- Task directions
Find the word "broadband" in the data. Return every line where it appears.

——————

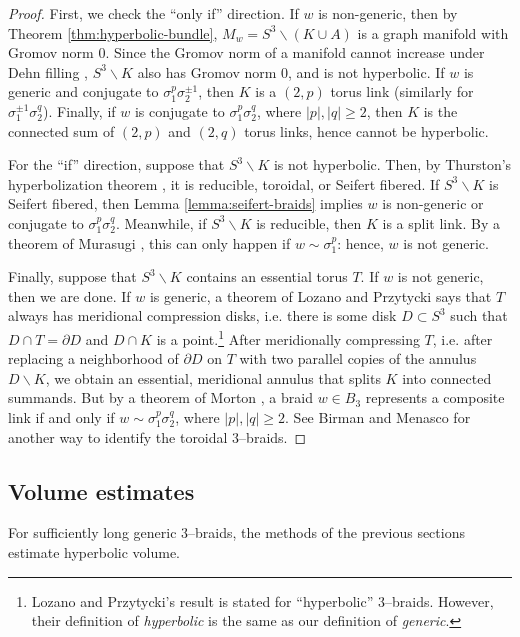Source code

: \documentclass[11pt]{amsart}
\renewcommand{\setminus}{{\smallsetminus}}
\theoremstyle{plain}
\theoremstyle{definition}
\begin{document}
\begin{proof}
First, we check the ``only if'' direction.  If $w$ is non-generic,
then by Theorem \ref{thm:hyperbolic-bundle}, $M_w = S^3 \setminus (K
\cup A)$ is a graph manifold with Gromov norm 0.  Since the Gromov
norm of a manifold cannot increase under Dehn filling
\cite[Proposition 6.5.2]{thurston:notes}, $S^3 \setminus K$ also has
Gromov norm 0, and is not hyperbolic.  If $w$ is generic and conjugate
to $\sigma_1^p \sigma_2^{\pm 1}$, then $K$ is a $(2,p)$ torus link
(similarly for $\sigma_1^{\pm 1} \sigma_2^{q}$).  Finally, if $w$ is
conjugate to $\sigma_1^p \sigma_2^q$, where $|p|, |q| \geq 2$, then
$K$ is the connected sum of $(2,p)$ and $(2,q)$ torus links, hence
cannot be hyperbolic.

For the ``if'' direction, suppose that $S^3 \setminus K$ is not
hyperbolic.  Then, by Thurston's hyperbolization theorem
\cite{thurston:survey}, it is reducible, toroidal, or Seifert fibered.
If $S^3\setminus K$ is Seifert fibered, then Lemma
\ref{lemma:seifert-braids} implies $w$ is non-generic or conjugate to
$\sigma_1^p \sigma_2^{q}$.  Meanwhile, if $S^3 \setminus K$ is reducible,
then $K$ is a split link.  By a theorem of Murasugi \cite[Theorem
5.1]{murasugi:3braids}, this can only happen if $w \sim \sigma_1^p$:
hence, $w$ is not generic.

Finally, suppose that $S^3 \setminus K$ contains an essential torus
$T$.  If $w$ is not generic, then we are done.  If $w$ is generic, a
theorem of Lozano and Przytycki \cite[Corollary 3.3]{lozano-przytycki}
says that $T$ always has meridional compression disks, i.e. there is
some disk $D \subset S^3$ such that $D\cap T = \partial D$ and $D\cap
K$ is a point.\protect\footnote{Lozano and Przytycki's result is
stated for ``hyperbolic'' 3--braids. However, their definition of
\emph{hyperbolic} is the same as our definition of \emph{generic}.}
After meridionally compressing $T$, i.e. after replacing a
neighborhood of $\partial D$ on $T$ with two parallel copies of the
annulus $D\setminus K$, we obtain an essential, meridional annulus
that splits $K$ into connected summands.  But by a theorem of Morton
\cite{morton:composite-braids}, a braid $w \in B_3$ represents a
composite link if and only if $w \sim \sigma_1^p \sigma_2^q$, where
$|p|, |q| \geq 2$. See Birman and Menasco \cite[Corollary 1]{birman-menasco:toroidal}
for another way to identify the toroidal $3$--braids.
\end{proof}

\subsection{Volume estimates}
For sufficiently long generic $3$--braids, the methods of the previous
sections estimate hyperbolic volume.
\end{document}
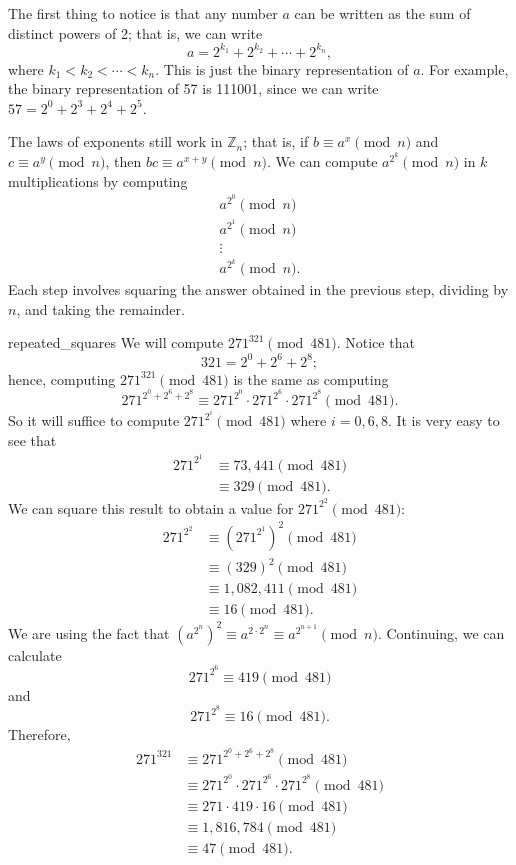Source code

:  
The first thing to notice is that any number $a$ can be written as the
sum of distinct powers of 2; that is, we can write
\[
a = 2^{k_1} + 2^{k_2} + \cdots + 2^{k_n},
\]
where $k_1 < k_2 < \cdots < k_n$.  This is just the binary
representation of $a$. For example, the binary representation of 57 is
111001, since we can write $57 = 2^0 + 2^3 + 2^4 + 2^5$.
 
 
The laws of exponents still work in ${\mathbb Z}_n$; that is, if $b
\equiv a^x \pmod{ n}$ and $c \equiv a^y \pmod{ n}$, then $bc \equiv
a^{x+y} \pmod{ n}$. We can compute $a^{2^k} \pmod{ n}$ in $k$
multiplications by computing 
\begin{gather*}
a^{2^0} \pmod{ n} \\
a^{2^1} \pmod{ n }\\
\vdots \\
a^{2^k} \pmod{ n}.
\end{gather*}
Each step involves squaring the answer obtained in the previous step,
dividing by $n$, and taking the remainder.
 
 
\begin{example}{repeated_squares}
We will compute $271^{321} \pmod{ 481}$. Notice that
\[
321 = 2^0 +2^6 + 2^8;
\]
hence, computing $271^{ 321} \pmod{ 481}$ is the same as computing
\[
271^{ 2^0 +2^6 + 2^8 } \equiv 271^{ 2^0 } \cdot 271^{2^6 } \cdot 271^{ 2^8 } \pmod{ 481}.
\]
So it will suffice to compute $271^{ 2^i } \pmod{ 481}$ where $i = 0,
6, 8$. It is very easy to see that 
\begin{align*}
271^{ 2^1}  & \equiv 73,441 \pmod{ 481}  \\
& \equiv 329 \pmod{ 481}.
\end{align*}
We can square this result to obtain a value for $271^{ 2^2} \pmod{481}$: 
\begin{align*}
271^{ 2^2}  & \equiv (271^{ 2^1})^2 \pmod{ 481} \\ 
& \equiv (329)^2 \pmod{ 481} \\
& \equiv 1,082,411 \pmod{ 481} \\
& \equiv 16 \pmod{ 481}.
\end{align*}
We are using the fact that $(a^{2^n})^2  \equiv a^{2 \cdot 2^n} \equiv
a^{ 2^{n+1} } \pmod{ n}$. Continuing, we can calculate
\[
271^{ 2^6 } \equiv 419 \pmod{ 481}
\]
and
\[
271^{ 2^8 }  \equiv 16 \pmod{ 481}.
\]
Therefore,
\begin{align*}
271^{ 321}
& \equiv 271^{ 2^0 +2^6 + 2^8 } \pmod{ 481} \\
& \equiv 271^{ 2^0 } \cdot 271^{ 2^6 } \cdot 271^{ 2^8 } \pmod{ 481} \\
& \equiv 271 \cdot 419 \cdot 16 \pmod{ 481} \\
& \equiv 1,816,784 \pmod{ 481} \\
& \equiv 47 \pmod{ 481}.
\end{align*}
\end{example}
 
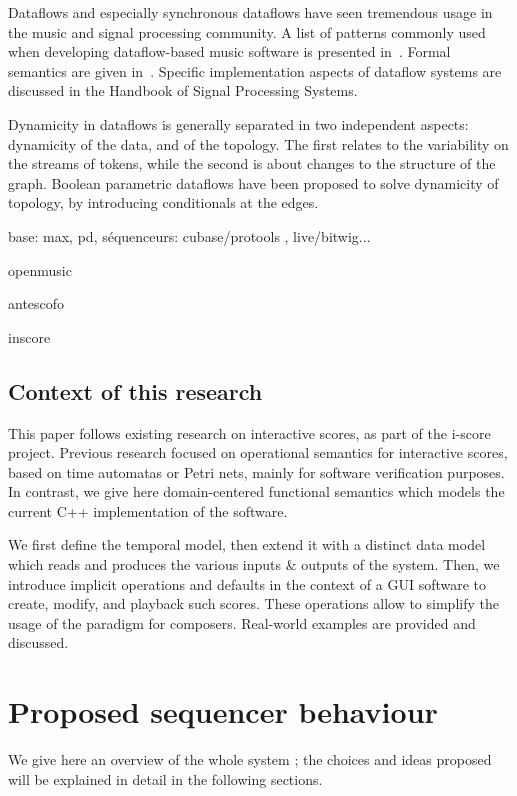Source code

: \documentclass{article}
\begin{document}
Dataflows and especially synchronous dataflows have seen tremendous usage in the music and signal processing community. 
A list of patterns commonly used when developing dataflow-based music software is presented in~\cite{arumi2006dataflow}.
Formal semantics are given in~\cite{benveniste_data-flow_1993}.
Specific implementation aspects of dataflow systems are discussed in the Handbook of Signal Processing Systems\cite{bhattacharyya_handbook_2013}. 

Dynamicity in dataflows is generally separated in two independent aspects: dynamicity of the data, and of the topology.
The first relates to the variability on the streams of tokens, while the second is about changes to the structure of the graph. 
Boolean parametric dataflows\cite{bempelis2015boolean} have been proposed to solve dynamicity of topology, by introducing conditionals at the edges.

base: max, pd, séquenceurs: cubase/protools , live/bitwig...

openmusic

antescofo

inscore


\subsection{Context of this research}
This paper follows existing research on interactive scores, as part of the i-score project.
Previous research focused on operational semantics for interactive scores, based on time automatas\cite{arias2016authoring} or Petri nets\cite{allombert2007system}, mainly for software verification purposes. 
In contrast, we give here domain-centered functional semantics which models the current C++ implementation of the software.

We first define the temporal model, then extend it with a distinct data model which reads and produces the various inputs \& outputs of the system. 
Then, we introduce implicit operations and defaults in the context of a GUI software to create, modify, and playback such scores. These operations allow to simplify the usage of the paradigm for composers.
Real-world examples are provided and discussed.

\cite{celerier2017icmc}

\section{Proposed sequencer behaviour}
We give here an overview of the whole system ; the choices and ideas proposed will be explained in detail in the following sections.
\end{document}
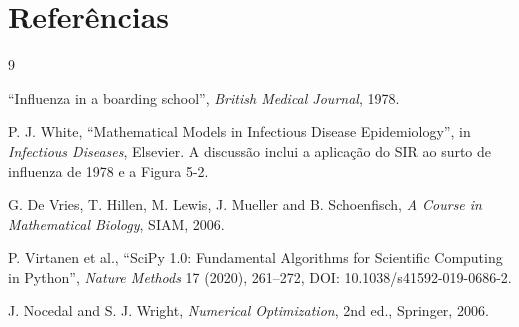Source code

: \documentclass[11pt,a4paper]{article}
\begin{document}
\section{Referências}
\begin{thebibliography}{9}

``Influenza in a boarding school'', \emph{British Medical Journal},
1978.

P. J. White, ``Mathematical Models in Infectious Disease Epidemiology'',
in \emph{Infectious Diseases}, Elsevier. A discussão inclui a aplicação
do SIR ao surto de influenza de 1978 e a Figura 5-2.

G. De Vries, T. Hillen, M. Lewis, J. Mueller and B. Schoenfisch,
\emph{A Course in Mathematical Biology}, SIAM, 2006.

P. Virtanen et al., ``SciPy 1.0: Fundamental Algorithms for Scientific
Computing in Python'', \emph{Nature Methods} 17 (2020), 261--272,
DOI: 10.1038/s41592-019-0686-2.

J. Nocedal and S. J. Wright, \emph{Numerical Optimization}, 2nd ed.,
Springer, 2006.

\end{thebibliography}
\end{document}
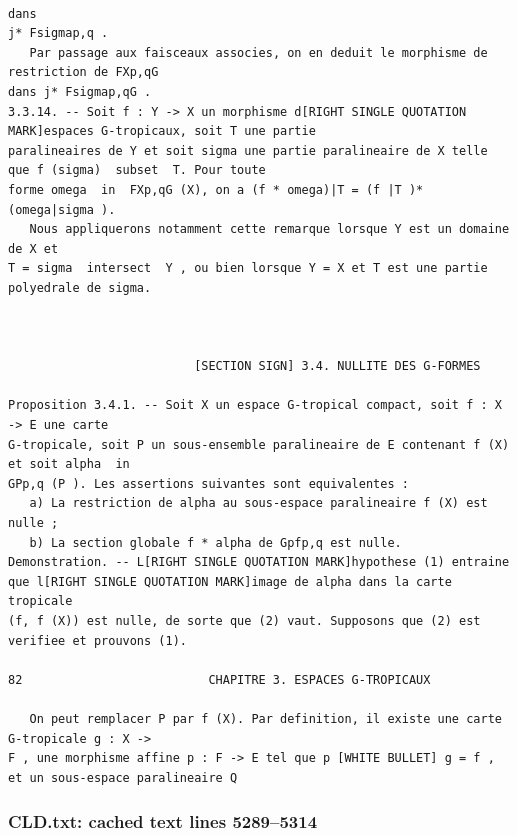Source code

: \documentclass[
  11pt,
]{article}
\begin{document}
\begin{lstlisting}
                                                                                       dans
j* Fsigmap,q .
   Par passage aux faisceaux associes, on en deduit le morphisme de restriction de FXp,qG
dans j* Fsigmap,qG .
3.3.14. -- Soit f : Y -> X un morphisme d[RIGHT SINGLE QUOTATION MARK]espaces G-tropicaux, soit T une partie
paralineaires de Y et soit sigma une partie paralineaire de X telle que f (sigma)  subset  T. Pour toute
forme omega  in  FXp,qG (X), on a (f * omega)|T = (f |T )* (omega|sigma ).
   Nous appliquerons notamment cette remarque lorsque Y est un domaine de X et
T = sigma  intersect  Y , ou bien lorsque Y = X et T est une partie polyedrale de sigma.



                          [SECTION SIGN] 3.4. NULLITE DES G-FORMES

Proposition 3.4.1. -- Soit X un espace G-tropical compact, soit f : X -> E une carte
G-tropicale, soit P un sous-ensemble paralineaire de E contenant f (X) et soit alpha  in 
GPp,q (P ). Les assertions suivantes sont equivalentes :
   a) La restriction de alpha au sous-espace paralineaire f (X) est nulle ;
   b) La section globale f * alpha de Gpfp,q est nulle.
Demonstration. -- L[RIGHT SINGLE QUOTATION MARK]hypothese (1) entraine que l[RIGHT SINGLE QUOTATION MARK]image de alpha dans la carte tropicale
(f, f (X)) est nulle, de sorte que (2) vaut. Supposons que (2) est verifiee et prouvons (1).

82                          CHAPITRE 3. ESPACES G-TROPICAUX

   On peut remplacer P par f (X). Par definition, il existe une carte G-tropicale g : X ->
F , une morphisme affine p : F -> E tel que p [WHITE BULLET] g = f , et un sous-espace paralineaire Q
\end{lstlisting}

\subsubsection{CLD.txt: cached text lines
5289--5314}\label{cld.txt-cached-text-lines-52895314}
\end{document}
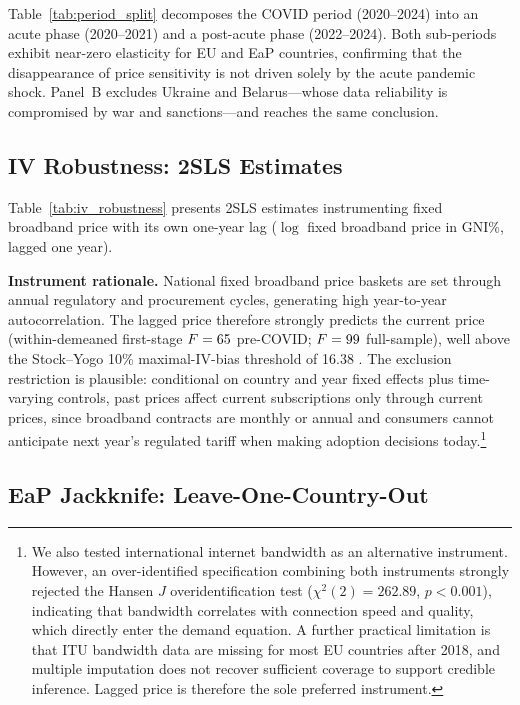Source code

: \documentclass[preprint,review,12pt,authoryear]{styles/elsarticle}
\begin{document}
Table~\ref{tab:period_split} decomposes the COVID period (2020--2024) into an
acute phase (2020--2021) and a post-acute phase (2022--2024). Both sub-periods
exhibit near-zero elasticity for EU and EaP countries, confirming that the
disappearance of price sensitivity is not driven solely by the acute pandemic shock.
Panel~B excludes Ukraine and Belarus---whose data reliability is compromised by war
and sanctions---and reaches the same conclusion.


\clearpage

\subsection{IV Robustness: 2SLS Estimates}
\small
\singlespacing

Table~\ref{tab:iv_robustness} presents 2SLS estimates instrumenting fixed broadband
price with its own one-year lag ($\log$ fixed broadband price in GNI\%, lagged one year).

\textbf{Instrument rationale.}
National fixed broadband price baskets are set through annual regulatory and
procurement cycles, generating high year-to-year autocorrelation. The lagged price
therefore strongly predicts the current price (within-demeaned first-stage
$F = \IVFirstF$ pre-COVID; $F = \IVFullF$ full-sample), well above the Stock--Yogo
10\% maximal-IV-bias threshold of 16.38 \citep{stock2002testing}. The exclusion
restriction is plausible: conditional on country and year fixed effects plus
time-varying controls, past prices affect current subscriptions only through current
prices, since broadband contracts are monthly or annual and consumers cannot anticipate
next year's regulated tariff when making adoption decisions today.\footnote{We also
tested international internet bandwidth as an alternative instrument. However, an
over-identified specification combining both instruments strongly rejected the Hansen
$J$ overidentification test ($\chi^{2}(2) = 262.89$, $p < 0.001$), indicating that
bandwidth correlates with connection speed and quality, which directly enter the demand
equation. A further practical limitation is that ITU bandwidth data are missing for most
EU countries after 2018, and multiple imputation does not recover sufficient coverage to
support credible inference. Lagged price is therefore the sole preferred instrument.}


\clearpage

\subsection{EaP Jackknife: Leave-One-Country-Out}
\end{document}
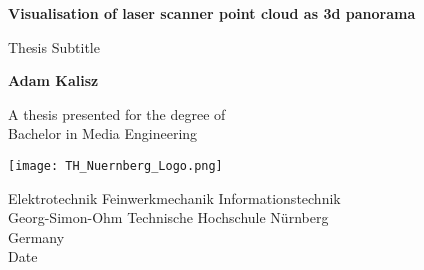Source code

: \begin{titlepage}
	\begin{center}
		\vspace*{1cm}
		
		\Huge
		\textbf{Visualisation of laser scanner point cloud as 3d panorama}
		
		\vspace{0.5cm}
		\LARGE
		Thesis Subtitle
		
		\vspace{1.5cm}
		
		\textbf{Adam Kalisz}
		
		\vfill
		
		A thesis presented for the degree of\\
		Bachelor in Media Engineering
		
		\vspace{0.8cm}
		
		{\texttt{[image: TH\_Nuernberg\_Logo.png]}}
		
		\Large
		Elektrotechnik Feinwerkmechanik Informationstechnik\\
		Georg-Simon-Ohm Technische Hochschule Nürnberg\\
		Germany\\
		Date
		
		
		
	\end{center}
\end{titlepage}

——————

- Written response
Table~\ref{tab:iv_robustness} presents 2SLS estimates instrumenting fixed broadband
price with its own one-year lag ($\log$ fixed broadband price in GNI\%, lagged one year).
National fixed broadband price baskets are set through annual regulatory and
prices, since broadband contracts are monthly or annual and consumers cannot anticipate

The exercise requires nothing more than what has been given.